▸ THE INPUT:
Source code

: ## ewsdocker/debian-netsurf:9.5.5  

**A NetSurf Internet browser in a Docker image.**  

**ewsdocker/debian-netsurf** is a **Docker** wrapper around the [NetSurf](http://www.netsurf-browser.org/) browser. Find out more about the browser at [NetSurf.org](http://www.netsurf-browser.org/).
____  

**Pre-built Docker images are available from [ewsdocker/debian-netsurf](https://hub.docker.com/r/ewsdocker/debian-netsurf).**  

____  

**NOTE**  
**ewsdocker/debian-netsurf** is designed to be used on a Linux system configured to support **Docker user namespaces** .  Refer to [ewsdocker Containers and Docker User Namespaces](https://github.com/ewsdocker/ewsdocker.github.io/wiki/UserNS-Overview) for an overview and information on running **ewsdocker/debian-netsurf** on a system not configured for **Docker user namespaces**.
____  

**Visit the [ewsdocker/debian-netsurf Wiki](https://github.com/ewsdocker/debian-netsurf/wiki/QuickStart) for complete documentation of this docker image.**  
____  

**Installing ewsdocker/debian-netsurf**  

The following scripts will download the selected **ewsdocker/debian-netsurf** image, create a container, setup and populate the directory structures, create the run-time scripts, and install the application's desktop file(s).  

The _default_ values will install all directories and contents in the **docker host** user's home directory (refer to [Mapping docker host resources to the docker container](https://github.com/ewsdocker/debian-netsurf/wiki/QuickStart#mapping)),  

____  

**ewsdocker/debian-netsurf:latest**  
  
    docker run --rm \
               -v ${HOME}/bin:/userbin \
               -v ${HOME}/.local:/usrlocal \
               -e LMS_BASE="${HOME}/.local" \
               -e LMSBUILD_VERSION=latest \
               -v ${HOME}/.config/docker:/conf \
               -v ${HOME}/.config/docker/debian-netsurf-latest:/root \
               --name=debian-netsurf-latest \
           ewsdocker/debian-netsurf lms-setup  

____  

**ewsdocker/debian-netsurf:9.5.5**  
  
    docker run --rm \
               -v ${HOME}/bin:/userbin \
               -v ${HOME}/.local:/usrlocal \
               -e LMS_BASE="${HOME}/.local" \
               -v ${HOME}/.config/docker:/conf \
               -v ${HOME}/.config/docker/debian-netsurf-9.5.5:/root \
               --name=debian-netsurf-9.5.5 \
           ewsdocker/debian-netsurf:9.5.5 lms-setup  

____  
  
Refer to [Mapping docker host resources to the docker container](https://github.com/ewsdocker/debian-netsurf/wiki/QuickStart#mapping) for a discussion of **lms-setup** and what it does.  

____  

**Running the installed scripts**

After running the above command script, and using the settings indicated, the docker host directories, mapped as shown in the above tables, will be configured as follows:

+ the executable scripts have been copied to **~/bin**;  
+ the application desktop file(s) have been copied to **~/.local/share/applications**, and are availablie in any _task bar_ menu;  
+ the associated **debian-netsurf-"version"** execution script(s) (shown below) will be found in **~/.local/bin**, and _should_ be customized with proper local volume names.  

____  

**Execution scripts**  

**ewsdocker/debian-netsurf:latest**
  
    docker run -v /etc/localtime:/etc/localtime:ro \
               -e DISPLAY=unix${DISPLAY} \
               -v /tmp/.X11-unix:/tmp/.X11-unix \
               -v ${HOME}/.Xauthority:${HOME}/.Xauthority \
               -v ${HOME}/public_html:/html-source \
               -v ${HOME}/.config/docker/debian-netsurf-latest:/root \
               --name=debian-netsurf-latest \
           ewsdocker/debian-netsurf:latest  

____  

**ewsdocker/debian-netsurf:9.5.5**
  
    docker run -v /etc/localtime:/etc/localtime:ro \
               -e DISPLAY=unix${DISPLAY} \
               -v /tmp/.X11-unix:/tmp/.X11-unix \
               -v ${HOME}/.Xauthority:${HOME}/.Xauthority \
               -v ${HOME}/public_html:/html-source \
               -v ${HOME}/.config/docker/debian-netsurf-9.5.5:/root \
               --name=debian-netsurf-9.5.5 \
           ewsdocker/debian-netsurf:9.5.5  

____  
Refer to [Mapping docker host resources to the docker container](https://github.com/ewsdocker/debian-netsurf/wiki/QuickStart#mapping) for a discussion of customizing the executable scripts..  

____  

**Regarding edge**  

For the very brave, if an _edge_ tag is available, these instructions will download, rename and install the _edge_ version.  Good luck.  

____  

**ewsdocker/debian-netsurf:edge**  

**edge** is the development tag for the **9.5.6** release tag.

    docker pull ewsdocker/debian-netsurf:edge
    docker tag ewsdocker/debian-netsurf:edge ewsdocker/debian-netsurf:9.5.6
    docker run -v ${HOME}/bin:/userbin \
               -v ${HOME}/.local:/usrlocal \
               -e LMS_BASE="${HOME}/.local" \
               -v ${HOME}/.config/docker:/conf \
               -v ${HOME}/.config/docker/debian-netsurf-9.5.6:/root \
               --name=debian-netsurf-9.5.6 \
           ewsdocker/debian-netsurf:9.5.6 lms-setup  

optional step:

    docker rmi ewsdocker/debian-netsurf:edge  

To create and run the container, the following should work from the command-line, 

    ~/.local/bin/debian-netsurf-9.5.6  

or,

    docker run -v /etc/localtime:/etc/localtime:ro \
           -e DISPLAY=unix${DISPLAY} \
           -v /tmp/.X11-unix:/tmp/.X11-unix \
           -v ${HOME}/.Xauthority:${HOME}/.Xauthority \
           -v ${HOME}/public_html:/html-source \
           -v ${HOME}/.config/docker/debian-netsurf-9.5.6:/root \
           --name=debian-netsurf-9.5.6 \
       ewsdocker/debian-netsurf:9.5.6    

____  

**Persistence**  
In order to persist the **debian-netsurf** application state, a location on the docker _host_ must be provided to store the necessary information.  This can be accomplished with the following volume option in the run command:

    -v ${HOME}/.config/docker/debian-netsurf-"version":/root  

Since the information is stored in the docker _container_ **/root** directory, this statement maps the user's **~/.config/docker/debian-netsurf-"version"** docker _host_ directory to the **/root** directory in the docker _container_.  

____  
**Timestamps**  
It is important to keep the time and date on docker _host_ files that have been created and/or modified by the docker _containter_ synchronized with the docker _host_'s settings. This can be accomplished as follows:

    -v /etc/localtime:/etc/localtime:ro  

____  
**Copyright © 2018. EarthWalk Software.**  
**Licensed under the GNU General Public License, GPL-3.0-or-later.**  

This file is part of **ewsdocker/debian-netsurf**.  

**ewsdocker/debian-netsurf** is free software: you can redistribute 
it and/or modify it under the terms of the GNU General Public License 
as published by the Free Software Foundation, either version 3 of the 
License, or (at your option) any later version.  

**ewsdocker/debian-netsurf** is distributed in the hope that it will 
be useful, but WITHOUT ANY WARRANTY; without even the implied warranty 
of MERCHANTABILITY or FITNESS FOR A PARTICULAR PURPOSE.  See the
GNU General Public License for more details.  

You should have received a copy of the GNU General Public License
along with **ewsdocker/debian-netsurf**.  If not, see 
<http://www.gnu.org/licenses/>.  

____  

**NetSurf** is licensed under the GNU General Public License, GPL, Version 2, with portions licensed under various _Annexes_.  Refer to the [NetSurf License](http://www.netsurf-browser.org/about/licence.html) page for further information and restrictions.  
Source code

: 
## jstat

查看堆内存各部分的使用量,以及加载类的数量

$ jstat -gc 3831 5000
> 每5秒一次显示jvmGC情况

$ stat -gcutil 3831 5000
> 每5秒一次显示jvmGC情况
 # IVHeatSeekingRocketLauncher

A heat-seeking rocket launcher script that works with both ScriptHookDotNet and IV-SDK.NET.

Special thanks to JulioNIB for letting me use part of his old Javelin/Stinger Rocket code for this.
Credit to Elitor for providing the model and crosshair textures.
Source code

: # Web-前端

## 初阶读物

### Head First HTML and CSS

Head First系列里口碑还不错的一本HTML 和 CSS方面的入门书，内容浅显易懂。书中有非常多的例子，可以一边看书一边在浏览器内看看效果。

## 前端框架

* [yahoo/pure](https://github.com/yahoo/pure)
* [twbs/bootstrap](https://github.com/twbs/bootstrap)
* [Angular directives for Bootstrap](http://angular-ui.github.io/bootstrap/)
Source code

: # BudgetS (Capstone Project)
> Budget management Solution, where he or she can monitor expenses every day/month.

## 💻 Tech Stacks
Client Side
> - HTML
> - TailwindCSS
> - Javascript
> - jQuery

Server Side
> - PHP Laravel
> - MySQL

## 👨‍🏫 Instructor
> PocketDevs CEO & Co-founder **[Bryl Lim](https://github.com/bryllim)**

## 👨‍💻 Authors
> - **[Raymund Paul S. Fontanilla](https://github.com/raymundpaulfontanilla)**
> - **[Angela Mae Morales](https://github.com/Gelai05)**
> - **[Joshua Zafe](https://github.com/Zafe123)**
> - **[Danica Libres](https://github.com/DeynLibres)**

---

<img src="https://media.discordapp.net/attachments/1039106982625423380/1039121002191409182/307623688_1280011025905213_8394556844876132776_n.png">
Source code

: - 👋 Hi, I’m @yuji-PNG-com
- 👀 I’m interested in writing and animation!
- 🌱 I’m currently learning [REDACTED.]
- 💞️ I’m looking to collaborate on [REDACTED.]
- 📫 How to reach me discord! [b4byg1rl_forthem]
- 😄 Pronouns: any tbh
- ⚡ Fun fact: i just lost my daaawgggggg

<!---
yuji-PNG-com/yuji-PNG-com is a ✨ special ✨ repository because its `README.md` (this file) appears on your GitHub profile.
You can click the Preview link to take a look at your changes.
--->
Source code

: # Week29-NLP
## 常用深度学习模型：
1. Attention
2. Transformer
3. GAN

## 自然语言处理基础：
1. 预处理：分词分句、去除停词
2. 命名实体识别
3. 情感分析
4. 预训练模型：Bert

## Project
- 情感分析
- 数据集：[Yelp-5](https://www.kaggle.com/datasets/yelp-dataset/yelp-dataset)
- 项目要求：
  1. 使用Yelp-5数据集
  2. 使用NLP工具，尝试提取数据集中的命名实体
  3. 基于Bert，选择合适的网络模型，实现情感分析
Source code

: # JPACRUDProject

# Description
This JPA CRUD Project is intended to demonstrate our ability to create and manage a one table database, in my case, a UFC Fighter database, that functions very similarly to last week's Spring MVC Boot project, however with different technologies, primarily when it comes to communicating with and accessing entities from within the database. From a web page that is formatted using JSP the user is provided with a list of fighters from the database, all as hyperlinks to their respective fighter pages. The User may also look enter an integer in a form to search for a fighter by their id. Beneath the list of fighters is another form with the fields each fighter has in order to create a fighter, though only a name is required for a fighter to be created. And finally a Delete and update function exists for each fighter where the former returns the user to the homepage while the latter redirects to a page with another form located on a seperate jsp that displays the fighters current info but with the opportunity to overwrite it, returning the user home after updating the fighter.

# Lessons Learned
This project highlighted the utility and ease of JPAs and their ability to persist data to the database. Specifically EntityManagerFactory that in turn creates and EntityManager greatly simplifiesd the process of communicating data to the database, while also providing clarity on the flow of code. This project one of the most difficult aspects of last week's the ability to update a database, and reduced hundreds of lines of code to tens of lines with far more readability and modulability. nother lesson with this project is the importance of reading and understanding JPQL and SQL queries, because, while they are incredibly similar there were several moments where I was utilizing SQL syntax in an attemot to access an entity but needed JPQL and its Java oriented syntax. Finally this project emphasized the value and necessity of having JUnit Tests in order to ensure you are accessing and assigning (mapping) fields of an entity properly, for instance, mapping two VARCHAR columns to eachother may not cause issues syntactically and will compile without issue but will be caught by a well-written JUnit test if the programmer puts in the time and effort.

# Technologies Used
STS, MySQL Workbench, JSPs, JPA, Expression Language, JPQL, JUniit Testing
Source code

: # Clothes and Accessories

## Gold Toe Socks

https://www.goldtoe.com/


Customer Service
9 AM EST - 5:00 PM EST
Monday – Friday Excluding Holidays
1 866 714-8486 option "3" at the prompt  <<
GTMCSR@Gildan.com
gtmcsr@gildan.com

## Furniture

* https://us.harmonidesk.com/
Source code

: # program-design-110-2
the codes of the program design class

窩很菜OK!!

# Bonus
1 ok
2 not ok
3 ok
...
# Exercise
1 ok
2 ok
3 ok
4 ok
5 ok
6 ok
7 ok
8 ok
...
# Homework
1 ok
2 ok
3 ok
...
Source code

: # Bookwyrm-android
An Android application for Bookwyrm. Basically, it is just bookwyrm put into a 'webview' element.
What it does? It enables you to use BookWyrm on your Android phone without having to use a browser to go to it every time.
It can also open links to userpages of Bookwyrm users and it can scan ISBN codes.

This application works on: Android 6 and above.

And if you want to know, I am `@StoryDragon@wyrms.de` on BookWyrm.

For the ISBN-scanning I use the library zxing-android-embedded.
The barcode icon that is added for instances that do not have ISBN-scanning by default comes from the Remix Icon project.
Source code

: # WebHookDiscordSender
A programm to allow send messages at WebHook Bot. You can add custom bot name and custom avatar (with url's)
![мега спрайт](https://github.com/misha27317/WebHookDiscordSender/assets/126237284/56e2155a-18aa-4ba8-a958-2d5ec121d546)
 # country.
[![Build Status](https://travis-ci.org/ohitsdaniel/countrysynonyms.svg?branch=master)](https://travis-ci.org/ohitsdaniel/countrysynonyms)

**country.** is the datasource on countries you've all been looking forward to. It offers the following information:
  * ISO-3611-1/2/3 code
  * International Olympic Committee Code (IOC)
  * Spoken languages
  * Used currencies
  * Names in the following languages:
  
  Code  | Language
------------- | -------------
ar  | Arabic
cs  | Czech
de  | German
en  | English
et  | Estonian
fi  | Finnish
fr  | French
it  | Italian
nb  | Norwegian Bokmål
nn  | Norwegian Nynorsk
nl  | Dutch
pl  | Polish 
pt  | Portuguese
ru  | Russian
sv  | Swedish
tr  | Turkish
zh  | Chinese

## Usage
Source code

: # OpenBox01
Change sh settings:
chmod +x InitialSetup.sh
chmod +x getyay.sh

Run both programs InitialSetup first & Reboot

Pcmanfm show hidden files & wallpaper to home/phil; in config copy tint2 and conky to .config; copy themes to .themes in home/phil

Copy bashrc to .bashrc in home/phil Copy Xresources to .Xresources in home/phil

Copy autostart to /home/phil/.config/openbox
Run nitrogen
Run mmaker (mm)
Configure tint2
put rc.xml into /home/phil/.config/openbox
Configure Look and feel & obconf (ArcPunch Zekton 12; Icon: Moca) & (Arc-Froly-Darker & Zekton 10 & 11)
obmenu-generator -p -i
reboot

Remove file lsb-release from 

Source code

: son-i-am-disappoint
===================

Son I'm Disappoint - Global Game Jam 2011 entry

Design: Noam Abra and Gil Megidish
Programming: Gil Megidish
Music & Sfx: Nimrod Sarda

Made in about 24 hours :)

▸ EXERCISE: Pull out every line in the data above that has the word "directories".

▸ ANSWER TO THE PROBLEM:
The _default_ values will install all directories and contents in the **docker host** user's home directory (refer to [Mapping docker host resources to the docker container](https://github.com/ewsdocker/debian-netsurf/wiki/QuickStart#mapping)),  
After running the above command script, and using the settings indicated, the docker host directories, mapped as shown in the above tables, will be configured as follows:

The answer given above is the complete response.